• WORK ORDER: Of the lines in the data below, write out exactly those from the one holding "Organizing the Army" through the one holding "The Israelites were", both included.

• RECORDS SUPPLIED:
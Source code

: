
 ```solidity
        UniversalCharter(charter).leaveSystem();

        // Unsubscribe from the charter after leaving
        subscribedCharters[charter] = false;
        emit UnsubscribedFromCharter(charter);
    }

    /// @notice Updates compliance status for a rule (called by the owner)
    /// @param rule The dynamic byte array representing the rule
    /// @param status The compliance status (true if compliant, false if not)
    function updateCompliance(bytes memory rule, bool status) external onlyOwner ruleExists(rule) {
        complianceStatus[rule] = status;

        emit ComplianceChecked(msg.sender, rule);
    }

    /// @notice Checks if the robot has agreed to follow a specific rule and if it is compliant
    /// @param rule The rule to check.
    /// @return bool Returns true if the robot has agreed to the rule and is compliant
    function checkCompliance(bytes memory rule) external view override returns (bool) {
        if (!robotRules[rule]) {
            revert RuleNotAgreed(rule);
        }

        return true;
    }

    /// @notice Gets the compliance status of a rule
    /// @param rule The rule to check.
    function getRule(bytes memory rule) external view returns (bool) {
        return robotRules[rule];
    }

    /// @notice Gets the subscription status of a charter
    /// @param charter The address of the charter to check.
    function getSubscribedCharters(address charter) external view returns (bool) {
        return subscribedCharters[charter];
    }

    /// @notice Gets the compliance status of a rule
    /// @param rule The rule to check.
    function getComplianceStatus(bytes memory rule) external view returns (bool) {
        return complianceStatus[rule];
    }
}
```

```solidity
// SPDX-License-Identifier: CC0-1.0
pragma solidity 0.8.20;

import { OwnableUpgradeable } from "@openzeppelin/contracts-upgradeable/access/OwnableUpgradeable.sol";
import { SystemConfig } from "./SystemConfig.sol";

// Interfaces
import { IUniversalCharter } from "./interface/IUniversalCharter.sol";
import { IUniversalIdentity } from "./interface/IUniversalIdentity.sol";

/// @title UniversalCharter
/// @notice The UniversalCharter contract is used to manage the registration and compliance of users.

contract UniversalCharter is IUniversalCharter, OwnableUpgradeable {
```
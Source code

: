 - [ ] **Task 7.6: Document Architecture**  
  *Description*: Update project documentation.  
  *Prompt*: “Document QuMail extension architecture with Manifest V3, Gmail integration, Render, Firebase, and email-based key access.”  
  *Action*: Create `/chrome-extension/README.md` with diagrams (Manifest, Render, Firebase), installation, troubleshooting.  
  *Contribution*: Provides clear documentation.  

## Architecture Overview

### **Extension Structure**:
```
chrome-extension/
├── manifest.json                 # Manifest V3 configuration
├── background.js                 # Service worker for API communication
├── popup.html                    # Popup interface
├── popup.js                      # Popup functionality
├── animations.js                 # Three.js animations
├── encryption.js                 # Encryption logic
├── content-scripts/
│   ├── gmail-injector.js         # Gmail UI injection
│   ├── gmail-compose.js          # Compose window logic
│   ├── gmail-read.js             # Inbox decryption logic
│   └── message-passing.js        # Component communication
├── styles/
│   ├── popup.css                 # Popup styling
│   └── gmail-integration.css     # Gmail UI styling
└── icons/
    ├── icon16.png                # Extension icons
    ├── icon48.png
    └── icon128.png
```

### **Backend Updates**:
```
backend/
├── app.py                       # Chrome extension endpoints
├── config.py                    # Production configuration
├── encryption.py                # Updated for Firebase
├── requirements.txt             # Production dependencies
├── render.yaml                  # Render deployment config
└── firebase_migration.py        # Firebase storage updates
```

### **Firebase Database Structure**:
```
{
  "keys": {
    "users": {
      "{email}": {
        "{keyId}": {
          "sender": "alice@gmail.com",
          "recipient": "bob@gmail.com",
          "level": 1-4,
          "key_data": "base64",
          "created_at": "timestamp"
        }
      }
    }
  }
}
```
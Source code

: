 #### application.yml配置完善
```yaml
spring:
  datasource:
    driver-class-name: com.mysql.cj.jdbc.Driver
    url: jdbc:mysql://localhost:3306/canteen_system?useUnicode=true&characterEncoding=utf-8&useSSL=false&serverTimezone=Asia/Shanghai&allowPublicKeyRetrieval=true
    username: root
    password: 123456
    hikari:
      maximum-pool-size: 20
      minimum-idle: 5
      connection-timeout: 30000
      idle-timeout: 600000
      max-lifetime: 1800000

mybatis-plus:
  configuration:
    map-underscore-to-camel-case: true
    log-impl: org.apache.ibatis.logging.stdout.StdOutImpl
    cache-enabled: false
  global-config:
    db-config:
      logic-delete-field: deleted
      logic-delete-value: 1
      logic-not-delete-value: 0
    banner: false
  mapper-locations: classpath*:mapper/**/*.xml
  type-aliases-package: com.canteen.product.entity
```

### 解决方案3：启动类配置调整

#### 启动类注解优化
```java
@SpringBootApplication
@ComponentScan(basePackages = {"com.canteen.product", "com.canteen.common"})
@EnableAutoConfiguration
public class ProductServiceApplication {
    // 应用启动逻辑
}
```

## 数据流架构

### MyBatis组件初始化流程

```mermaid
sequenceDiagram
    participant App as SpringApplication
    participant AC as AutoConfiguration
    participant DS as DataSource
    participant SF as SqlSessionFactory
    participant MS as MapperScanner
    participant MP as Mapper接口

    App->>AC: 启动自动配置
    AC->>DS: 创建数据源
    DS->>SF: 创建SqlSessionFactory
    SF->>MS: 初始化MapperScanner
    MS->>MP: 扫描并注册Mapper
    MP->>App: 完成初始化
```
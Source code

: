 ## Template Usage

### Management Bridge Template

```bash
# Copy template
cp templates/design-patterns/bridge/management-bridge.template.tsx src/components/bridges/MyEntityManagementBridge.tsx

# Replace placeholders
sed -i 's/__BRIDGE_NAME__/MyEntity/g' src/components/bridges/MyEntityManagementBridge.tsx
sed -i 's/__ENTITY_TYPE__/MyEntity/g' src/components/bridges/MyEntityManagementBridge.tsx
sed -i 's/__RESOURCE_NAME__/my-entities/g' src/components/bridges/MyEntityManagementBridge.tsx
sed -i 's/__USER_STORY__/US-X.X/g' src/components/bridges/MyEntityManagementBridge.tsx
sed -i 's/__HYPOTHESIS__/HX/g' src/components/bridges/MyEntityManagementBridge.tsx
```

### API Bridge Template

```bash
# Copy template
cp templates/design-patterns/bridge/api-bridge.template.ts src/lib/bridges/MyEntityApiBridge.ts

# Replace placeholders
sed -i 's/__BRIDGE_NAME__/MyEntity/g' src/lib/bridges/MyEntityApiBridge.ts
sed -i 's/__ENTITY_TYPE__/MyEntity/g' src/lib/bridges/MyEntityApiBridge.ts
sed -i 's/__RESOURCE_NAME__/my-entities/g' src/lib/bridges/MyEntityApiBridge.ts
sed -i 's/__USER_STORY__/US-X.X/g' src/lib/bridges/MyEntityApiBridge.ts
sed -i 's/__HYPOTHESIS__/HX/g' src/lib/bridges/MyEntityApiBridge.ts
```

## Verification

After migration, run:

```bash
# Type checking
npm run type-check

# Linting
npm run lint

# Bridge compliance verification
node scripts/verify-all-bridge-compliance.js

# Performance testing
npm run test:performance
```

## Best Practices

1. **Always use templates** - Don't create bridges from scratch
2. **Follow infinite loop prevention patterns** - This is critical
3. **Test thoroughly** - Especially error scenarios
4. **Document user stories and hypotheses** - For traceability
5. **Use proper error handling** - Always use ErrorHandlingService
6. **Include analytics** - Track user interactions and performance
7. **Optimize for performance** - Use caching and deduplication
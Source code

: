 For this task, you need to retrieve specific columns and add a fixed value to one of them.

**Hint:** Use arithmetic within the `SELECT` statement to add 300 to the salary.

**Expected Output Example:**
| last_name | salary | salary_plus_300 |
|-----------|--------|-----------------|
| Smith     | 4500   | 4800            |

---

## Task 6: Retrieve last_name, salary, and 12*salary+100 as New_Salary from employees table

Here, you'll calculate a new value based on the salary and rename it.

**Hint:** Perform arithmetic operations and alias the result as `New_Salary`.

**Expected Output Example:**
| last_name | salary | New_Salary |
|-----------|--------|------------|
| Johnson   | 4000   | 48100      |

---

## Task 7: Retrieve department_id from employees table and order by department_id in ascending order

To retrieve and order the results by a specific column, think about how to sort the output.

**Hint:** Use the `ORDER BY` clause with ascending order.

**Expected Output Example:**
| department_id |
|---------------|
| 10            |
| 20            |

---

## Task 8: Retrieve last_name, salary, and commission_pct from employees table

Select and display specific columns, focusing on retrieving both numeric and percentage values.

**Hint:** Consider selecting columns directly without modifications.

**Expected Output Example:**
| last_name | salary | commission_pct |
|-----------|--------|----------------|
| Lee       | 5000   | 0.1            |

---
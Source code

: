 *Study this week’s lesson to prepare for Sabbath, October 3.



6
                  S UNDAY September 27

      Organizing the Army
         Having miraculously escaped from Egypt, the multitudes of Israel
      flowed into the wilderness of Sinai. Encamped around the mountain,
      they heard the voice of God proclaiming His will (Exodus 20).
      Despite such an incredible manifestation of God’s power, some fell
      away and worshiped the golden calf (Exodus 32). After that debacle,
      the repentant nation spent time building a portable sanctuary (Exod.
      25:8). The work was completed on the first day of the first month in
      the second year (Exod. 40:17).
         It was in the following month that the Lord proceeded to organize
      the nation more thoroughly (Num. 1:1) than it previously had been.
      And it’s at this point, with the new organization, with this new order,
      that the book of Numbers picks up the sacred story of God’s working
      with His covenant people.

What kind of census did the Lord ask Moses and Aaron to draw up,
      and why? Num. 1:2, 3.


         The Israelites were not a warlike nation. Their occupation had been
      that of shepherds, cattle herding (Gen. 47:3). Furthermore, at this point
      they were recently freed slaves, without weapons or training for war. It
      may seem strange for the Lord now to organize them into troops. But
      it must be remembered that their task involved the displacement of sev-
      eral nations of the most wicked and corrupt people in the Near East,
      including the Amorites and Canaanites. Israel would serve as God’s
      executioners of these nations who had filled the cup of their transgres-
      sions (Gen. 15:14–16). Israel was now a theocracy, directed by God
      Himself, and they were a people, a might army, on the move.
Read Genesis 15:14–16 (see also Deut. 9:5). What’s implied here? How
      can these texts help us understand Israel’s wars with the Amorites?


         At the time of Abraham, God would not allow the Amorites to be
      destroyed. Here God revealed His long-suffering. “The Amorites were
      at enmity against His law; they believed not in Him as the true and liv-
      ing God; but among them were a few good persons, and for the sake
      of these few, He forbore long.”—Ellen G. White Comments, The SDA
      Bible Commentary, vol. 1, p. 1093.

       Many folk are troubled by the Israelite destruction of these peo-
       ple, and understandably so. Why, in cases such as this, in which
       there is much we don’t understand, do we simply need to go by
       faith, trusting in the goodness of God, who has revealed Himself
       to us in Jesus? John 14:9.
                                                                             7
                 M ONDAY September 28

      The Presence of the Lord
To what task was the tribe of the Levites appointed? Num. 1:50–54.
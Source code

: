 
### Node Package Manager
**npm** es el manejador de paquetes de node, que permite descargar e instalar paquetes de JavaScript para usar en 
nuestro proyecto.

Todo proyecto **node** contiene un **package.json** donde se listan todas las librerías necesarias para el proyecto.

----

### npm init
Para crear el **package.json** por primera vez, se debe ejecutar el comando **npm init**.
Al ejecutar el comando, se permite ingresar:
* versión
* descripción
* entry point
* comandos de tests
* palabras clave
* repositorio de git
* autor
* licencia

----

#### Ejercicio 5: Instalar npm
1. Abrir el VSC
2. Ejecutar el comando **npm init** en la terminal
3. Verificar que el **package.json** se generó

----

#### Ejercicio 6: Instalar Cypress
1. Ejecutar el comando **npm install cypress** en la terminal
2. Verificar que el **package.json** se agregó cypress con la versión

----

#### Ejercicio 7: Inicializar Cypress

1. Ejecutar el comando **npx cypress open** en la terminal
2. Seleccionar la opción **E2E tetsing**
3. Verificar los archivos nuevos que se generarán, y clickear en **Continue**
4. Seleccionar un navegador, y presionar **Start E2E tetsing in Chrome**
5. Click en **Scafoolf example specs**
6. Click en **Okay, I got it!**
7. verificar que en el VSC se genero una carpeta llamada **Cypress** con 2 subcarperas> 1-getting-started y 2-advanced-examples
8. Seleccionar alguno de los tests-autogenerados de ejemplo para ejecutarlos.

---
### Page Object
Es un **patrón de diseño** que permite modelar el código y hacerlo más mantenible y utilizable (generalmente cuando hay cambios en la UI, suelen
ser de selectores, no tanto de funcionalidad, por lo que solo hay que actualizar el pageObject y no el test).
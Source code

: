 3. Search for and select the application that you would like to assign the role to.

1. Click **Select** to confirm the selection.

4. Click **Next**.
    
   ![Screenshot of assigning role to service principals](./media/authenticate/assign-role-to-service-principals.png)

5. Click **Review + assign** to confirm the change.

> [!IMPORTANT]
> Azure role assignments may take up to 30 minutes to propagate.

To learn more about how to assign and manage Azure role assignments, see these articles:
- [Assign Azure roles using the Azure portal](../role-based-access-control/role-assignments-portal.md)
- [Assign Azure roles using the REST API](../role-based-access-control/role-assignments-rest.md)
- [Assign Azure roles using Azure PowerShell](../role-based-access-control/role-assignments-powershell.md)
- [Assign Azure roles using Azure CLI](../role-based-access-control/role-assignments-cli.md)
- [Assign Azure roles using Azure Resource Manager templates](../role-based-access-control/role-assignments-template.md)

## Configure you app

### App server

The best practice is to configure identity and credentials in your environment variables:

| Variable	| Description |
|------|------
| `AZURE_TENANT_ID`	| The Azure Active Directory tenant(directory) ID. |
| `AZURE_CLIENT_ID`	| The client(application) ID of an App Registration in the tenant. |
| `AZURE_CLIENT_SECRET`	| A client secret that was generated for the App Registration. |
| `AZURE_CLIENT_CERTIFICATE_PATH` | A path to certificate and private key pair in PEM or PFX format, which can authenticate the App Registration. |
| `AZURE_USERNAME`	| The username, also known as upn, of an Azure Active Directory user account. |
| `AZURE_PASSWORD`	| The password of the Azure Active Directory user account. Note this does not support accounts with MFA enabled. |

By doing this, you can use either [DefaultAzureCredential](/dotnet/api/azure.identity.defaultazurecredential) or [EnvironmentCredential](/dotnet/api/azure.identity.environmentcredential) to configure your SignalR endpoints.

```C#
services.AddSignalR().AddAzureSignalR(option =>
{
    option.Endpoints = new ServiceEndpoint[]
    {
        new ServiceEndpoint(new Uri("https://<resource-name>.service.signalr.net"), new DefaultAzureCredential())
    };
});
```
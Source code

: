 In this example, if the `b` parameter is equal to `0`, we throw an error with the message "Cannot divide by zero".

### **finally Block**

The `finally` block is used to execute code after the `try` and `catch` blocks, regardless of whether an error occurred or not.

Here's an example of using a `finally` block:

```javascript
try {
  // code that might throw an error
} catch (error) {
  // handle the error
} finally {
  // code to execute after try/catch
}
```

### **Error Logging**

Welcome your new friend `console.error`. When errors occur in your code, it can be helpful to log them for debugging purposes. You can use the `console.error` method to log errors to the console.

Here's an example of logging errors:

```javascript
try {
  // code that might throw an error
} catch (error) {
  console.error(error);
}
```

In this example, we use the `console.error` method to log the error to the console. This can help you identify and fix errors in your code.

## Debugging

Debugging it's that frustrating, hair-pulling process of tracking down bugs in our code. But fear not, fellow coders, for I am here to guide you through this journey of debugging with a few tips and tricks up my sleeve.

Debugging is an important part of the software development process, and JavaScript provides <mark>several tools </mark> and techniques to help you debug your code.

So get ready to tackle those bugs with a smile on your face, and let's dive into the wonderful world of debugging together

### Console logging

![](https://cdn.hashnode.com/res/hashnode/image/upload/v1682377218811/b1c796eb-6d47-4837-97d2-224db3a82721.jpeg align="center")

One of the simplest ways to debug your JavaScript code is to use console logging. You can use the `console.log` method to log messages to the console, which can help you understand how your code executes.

• OUTPUT OF THE TASK:
      Organizing the Army
         Having miraculously escaped from Egypt, the multitudes of Israel
      flowed into the wilderness of Sinai. Encamped around the mountain,
      they heard the voice of God proclaiming His will (Exodus 20).
      Despite such an incredible manifestation of God’s power, some fell
      away and worshiped the golden calf (Exodus 32). After that debacle,
      the repentant nation spent time building a portable sanctuary (Exod.
      25:8). The work was completed on the first day of the first month in
      the second year (Exod. 40:17).
         It was in the following month that the Lord proceeded to organize
      the nation more thoroughly (Num. 1:1) than it previously had been.
      And it’s at this point, with the new organization, with this new order,
      that the book of Numbers picks up the sacred story of God’s working
      with His covenant people.

What kind of census did the Lord ask Moses and Aaron to draw up,
      and why? Num. 1:2, 3.


         The Israelites were not a warlike nation. Their occupation had been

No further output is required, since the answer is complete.